Publishing and Managing the Schedule
- Use Incident.io as your single source of truth for all scheduling
- Make schedules visible to your team and update them regularly
- Create overrides when someone needs coverage swapped
- Communicate schedule changes promptly to affected team members
- Track future scheduling 3-6 months in advance when possible
Staffing and Fairness
Rotation Frequency by Region
Your rotation targets specific frequency based on team size and regional coverage needs:
APAC (Asia-Pacific)
- Coverage: 02:00-10:00 UTC
- Approximately 6-7 weeks per person per year
- Current team size: 7 engineers
- Higher frequency due to smallest team size
EMEA (Europe/Middle East/Africa)
- Coverage: 10:00-18:00 UTC
- Approximately 5-6 weeks per person per year
- Current team size: 10 engineers
- Medium frequency
AMER (Americas)
- Coverage: 18:00-02:00 UTC
- Approximately 4-5 weeks per person per year
- Current team size: 12 engineers
- Lower frequency due to largest team size
Ensuring Fair Distribution
Monitor workload distribution to maintain equity:
- Ensure every engineer gets roughly the same number of shifts within their region
- Track how many times each person has been on-call
- Review who handled the most alerts during their shifts
- Identify anyone carrying more than their fair share
- Watch for patterns where someone consistently gets busier weeks
- Cap on-call duty at no more than once every 4 weeks maximum
Domain Balance
Ensure fair distribution across domains:
- Track incidents by domain (Authentication, Authorization, Pipeline Security)

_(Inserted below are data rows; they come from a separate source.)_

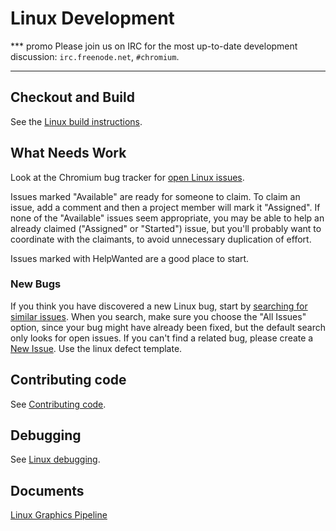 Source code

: # Linux Development

*** promo
Please join us on IRC for the most up-to-date development discussion:
`irc.freenode.net`, `#chromium`.
***

## Checkout and Build

See the [Linux build instructions](linux_build_instructions.md).

## What Needs Work

Look at the Chromium bug tracker for
[open Linux issues](http://code.google.com/p/chromium/issues/list?can=2&q=os%3Alinux).

Issues marked "Available" are ready for someone to claim. To claim an issue, add
a comment and then a project member will mark it "Assigned". If none of the
"Available" issues seem appropriate, you may be able to help an already claimed
("Assigned" or "Started") issue, but you'll probably want to coordinate with the
claimants, to avoid unnecessary duplication of effort.

Issues marked with HelpWanted are a good place to start.

### New Bugs

If you think you have discovered a new Linux bug, start by
[searching for similar issues](http://code.google.com/p/chromium/issues/list?can=1&q=Linux).
When you search, make sure you choose the "All Issues" option, since your bug
might have already been fixed, but the default search only looks for open
issues. If you can't find a related bug, please create a
[New Issue](https://crbug.com/new). Use the linux defect template.

## Contributing code

See [Contributing code](http://dev.chromium.org/developers/contributing-code).

## Debugging

See [Linux debugging](linux_debugging.md).

## Documents

[Linux Graphics Pipeline](linux_graphics_pipeline.md)
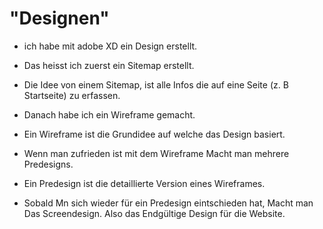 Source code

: <h1>"Designen"</h1>

* ich habe mit adobe XD ein Design erstellt.

* Das heisst ich zuerst ein Sitemap erstellt.

* Die Idee von einem Sitemap, ist alle Infos die auf eine Seite (z. B Startseite) zu erfassen.

* Danach habe ich ein Wireframe gemacht.

* Ein Wireframe ist die Grundidee auf welche das Design basiert.

* Wenn man zufrieden ist mit dem Wireframe Macht man mehrere Predesigns.

* Ein Predesign ist die detaillierte Version eines Wireframes.

* Sobald Mn sich wieder für ein Predesign eintschieden hat, Macht man Das Screendesign. Also das Endgültige Design für die Website.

- Monitor if one domain is generating significantly more incidents
- Adjust staffing or alert tuning if one domain is overloaded
- Ensure cross-domain knowledge sharing
Quarterly Fairness Reviews
Every quarter, conduct a review of:
- How many times was each person on-call?
- Were shifts fairly distributed within regions?
- Did anyone burn out or report unsustainable load?
- Did you meet your coverage goals for each region?
- Is domain coverage balanced?
- Rebalance if the distribution became unfair
Onboarding New Team Members
Adding Someone to the Rotation
When adding a new person to your rotation:
- Work with the team member and their manager to confirm readiness
- Identify their region (APAC, EMEA, AMER) and primary domain
- Add them to Incident.io with their contact information (phone number, email)
- Ensure they complete the first shift preparation checklist
- Provide them with access to all necessary tools and documentation
- Schedule their first shift and communicate it clearly
- Be available to support them during their initial shifts
Required Onboarding Resources
Ensure new team members have access to and understand:
- On-Call Process & Policies
- Tier 2 On Call Level Up Channel
- SSCS-specific runbooks and playbooks (as they’re developed)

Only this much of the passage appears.